И в то же время они с Печориным не совпадают. Да, рассказчик печален, раздумчивая интонация, чуть замедленный ритм отличают те лирические фрагменты его рассказа, где он говорит «от себя». Но в нем нет смертного отчаяния, он может просто радоваться жизни – как сказано в описании Гудгоры, «мне было как-то весело, что я так высоко над миром». Оба Предисловия, принадлежащие перу рассказчика, демонстрируют и понимание Героя, и дистанцию по отношению к нему. Хотя гораздо меньшую дистанцию, чем по отношению к ничего не понимающей публике. «Может быть, некоторые читатели захотят узнать мое мнение о характере Печорина? – Мой ответ – заглавие этой книги. "Да это злая ирония!" – скажут они. – Не знаю».
Фаталист ли рассказчик? Скорее да, чем нет. При этом странный фатализм Печорина противопоставлен ясному, беспримесному фатализму Максим Максимыча, а колеблющийся фатализм рассказчика – однозначному фатализму «ярославского мужика», который вместе с осетином везет Максим Максимыча и рассказчика. «Один из наших извозчиков был русский ярославский мужик, другой осетин: осетин вел коренную под уздцы со всеми возможными предосторожностями, отпрягши заранее уносных, – а наш беспечный русак даже не слез с облучка!

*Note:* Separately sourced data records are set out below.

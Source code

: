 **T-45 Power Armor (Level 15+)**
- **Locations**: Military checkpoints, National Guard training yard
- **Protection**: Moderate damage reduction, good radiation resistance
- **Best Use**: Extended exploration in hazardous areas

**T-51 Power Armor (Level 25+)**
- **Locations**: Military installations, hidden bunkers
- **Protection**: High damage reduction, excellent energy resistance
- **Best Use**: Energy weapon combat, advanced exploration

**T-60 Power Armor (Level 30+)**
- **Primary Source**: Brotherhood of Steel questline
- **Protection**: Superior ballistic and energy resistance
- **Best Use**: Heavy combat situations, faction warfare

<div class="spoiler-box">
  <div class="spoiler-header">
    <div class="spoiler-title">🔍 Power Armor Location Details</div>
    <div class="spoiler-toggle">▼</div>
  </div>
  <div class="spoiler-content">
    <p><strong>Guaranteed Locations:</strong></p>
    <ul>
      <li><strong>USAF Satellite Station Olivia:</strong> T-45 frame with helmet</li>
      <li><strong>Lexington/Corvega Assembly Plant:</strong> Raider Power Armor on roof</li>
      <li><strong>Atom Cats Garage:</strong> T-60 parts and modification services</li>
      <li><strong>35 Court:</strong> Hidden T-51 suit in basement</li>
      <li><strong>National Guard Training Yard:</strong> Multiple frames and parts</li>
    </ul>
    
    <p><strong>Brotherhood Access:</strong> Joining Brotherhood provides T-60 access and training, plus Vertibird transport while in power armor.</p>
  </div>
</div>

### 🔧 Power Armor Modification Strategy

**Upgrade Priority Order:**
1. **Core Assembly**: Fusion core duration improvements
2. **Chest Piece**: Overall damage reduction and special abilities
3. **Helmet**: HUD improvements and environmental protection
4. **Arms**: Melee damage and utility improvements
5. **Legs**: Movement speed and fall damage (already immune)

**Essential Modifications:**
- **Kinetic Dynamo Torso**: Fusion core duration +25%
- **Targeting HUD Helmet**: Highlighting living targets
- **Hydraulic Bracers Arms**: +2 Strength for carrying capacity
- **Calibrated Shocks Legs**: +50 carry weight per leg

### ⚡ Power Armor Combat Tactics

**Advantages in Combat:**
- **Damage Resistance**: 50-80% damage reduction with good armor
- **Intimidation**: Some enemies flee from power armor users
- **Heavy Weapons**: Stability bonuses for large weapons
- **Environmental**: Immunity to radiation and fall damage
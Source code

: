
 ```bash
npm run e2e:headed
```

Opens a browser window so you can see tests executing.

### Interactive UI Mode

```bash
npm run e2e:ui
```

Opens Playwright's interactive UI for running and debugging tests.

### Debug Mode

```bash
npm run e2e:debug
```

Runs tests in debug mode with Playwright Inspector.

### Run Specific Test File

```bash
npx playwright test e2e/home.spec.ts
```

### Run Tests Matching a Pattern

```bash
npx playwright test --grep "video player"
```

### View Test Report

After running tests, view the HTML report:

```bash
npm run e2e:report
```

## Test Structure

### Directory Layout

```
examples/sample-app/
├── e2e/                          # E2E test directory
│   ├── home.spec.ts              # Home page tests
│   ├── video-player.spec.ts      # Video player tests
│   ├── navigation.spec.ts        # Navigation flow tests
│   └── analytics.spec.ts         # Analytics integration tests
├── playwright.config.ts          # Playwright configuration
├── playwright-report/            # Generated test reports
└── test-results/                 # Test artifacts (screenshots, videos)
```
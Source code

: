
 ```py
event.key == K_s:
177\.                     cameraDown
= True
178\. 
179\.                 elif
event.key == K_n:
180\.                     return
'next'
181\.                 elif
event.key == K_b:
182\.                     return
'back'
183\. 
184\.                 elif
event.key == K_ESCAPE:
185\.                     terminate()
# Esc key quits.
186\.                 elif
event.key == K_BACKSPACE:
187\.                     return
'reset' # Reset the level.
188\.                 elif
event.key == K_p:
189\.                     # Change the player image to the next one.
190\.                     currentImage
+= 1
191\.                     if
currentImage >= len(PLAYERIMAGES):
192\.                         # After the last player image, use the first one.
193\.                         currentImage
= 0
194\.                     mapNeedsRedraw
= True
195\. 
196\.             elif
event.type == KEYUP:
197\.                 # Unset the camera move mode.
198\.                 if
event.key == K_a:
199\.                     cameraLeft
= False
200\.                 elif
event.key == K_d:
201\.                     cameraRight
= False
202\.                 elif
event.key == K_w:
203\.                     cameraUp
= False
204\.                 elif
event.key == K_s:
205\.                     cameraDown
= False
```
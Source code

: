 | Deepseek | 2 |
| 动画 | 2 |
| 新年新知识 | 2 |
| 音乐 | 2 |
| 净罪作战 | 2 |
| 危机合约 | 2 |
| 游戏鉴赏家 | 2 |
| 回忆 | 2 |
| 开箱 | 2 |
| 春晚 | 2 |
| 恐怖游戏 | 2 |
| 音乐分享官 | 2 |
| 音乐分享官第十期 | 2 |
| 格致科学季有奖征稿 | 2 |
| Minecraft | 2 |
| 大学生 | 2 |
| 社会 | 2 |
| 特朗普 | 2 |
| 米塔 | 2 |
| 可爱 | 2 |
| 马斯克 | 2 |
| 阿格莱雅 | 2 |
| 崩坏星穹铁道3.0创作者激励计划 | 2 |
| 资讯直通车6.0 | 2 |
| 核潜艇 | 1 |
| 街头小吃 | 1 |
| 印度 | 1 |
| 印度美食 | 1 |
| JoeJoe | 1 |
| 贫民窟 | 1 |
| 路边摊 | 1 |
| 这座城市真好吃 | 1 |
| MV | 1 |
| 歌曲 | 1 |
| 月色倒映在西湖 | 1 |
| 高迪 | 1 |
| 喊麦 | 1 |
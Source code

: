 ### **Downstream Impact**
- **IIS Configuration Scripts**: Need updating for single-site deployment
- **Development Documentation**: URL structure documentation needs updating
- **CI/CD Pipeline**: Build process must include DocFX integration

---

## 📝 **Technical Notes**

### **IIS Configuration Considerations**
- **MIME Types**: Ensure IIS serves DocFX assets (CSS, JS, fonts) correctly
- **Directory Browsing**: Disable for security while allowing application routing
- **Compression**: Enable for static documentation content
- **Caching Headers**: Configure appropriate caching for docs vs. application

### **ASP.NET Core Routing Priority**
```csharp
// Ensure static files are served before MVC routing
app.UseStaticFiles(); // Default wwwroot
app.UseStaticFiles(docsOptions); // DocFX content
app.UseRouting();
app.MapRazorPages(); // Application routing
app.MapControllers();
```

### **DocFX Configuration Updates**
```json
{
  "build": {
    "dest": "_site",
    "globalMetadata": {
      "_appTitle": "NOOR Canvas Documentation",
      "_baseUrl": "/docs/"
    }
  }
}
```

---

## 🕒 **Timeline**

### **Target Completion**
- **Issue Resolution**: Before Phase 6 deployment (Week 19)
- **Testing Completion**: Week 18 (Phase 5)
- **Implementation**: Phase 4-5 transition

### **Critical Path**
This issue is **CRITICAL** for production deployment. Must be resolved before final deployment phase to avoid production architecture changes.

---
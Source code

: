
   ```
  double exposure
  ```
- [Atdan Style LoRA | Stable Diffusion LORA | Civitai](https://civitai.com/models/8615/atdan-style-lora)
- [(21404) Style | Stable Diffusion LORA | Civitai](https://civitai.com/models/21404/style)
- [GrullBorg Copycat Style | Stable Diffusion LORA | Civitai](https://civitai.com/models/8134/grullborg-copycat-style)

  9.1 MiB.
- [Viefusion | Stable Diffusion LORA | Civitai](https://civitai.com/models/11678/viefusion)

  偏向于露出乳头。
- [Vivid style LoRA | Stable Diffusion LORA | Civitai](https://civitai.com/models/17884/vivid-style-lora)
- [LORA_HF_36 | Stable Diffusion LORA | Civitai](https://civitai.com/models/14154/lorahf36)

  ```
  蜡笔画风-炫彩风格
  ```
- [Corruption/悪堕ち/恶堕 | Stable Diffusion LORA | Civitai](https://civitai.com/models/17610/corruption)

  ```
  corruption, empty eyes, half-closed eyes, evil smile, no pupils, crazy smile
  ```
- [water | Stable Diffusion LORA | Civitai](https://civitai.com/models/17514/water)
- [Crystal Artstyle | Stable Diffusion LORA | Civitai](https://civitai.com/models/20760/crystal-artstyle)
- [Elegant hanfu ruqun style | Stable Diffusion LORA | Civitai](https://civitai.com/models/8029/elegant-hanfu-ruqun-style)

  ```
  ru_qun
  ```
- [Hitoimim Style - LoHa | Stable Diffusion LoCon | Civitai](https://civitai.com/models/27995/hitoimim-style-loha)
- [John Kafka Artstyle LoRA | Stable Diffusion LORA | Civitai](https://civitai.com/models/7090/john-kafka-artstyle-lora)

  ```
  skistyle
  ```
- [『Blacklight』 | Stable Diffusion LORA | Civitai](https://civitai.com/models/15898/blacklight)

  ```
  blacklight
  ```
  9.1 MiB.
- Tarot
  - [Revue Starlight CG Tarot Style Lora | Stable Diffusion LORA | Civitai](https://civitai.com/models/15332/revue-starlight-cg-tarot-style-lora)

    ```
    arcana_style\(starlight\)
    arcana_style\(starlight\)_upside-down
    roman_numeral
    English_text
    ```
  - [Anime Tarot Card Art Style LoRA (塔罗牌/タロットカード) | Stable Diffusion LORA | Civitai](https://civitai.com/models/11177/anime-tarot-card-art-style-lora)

Когда я ему заметил, что он мог бы побеспокоиться в пользу хотя моего чемодана, за которым я вовсе не желал лазить в эту бездну, он отвечал мне: "И, барин! Бог даст, не хуже их доедем: ведь нам не впервые", – и он был прав: мы точно могли бы не доехать, однако ж все-таки доехали, и если б все люди побольше рассуждали, то убедились бы, что жизнь не стоит того, чтоб об ней так много заботиться…»
На секунду Лермонтов отодвигает «странствующего рассказчика» и то ли подменяет его собой, то ли поднимает его до себя – когда перелагает песню Казбича стихами и дает примечание: «Я прошу прощения у читателей в том, что переложил в стихи песню Казбича, переданную мне, разумеется, прозой, но привычка – вторая натура». А затем опять подталкивает навстречу Печорину, противоставляя и сближая их одновременно.
С одной стороны, рассказчик иронически замечает: «разочарование, как все моды, начав с высших слоев общества, спустилось к низшим, которые его донашивают, и что нынче те, которые больше всех и в самом деле скучают, стараются скрыть это несчастье, как порок». С другой, его тональность выдает сочувствие к Печорину. В предисловии к «Журналу» он сознательно дистанцируется от своего героя, а при этом заглавие романа – «Герой нашего времени» – принадлежит именно ему.
Но такова позиция и автора романа. Он тоже отказывается быть судьей своему герою – или становиться печоринским адвокатом. Его позиция – это позиция наблюдателя: далеко не во всем разделяющего взгляды Печорина, но сочувствующего ему. Романтический герой отрицает себя сам – автор же не хочет ничего утверждть или отрицать. «Герой нашего времени» – это первый русский психологический роман. Лермонтов предугадал дальнейшие пути отечественной прозы второй половины XIX века, ее погружение во внутренний мир героя, ее заведомый отказ от прямых оценок, то есть ее психологизм. Но для него, как для писателя, как для носителя позднеромантического, разорванного сознания, было куда важнее другое. Он подверг анализу печоринский самоанализ, дистанцировался от его убийственного индивидуализма (не упрощая ничего, в отличие от Максима Максимыча). И тем самым дистанцировался от самого себя.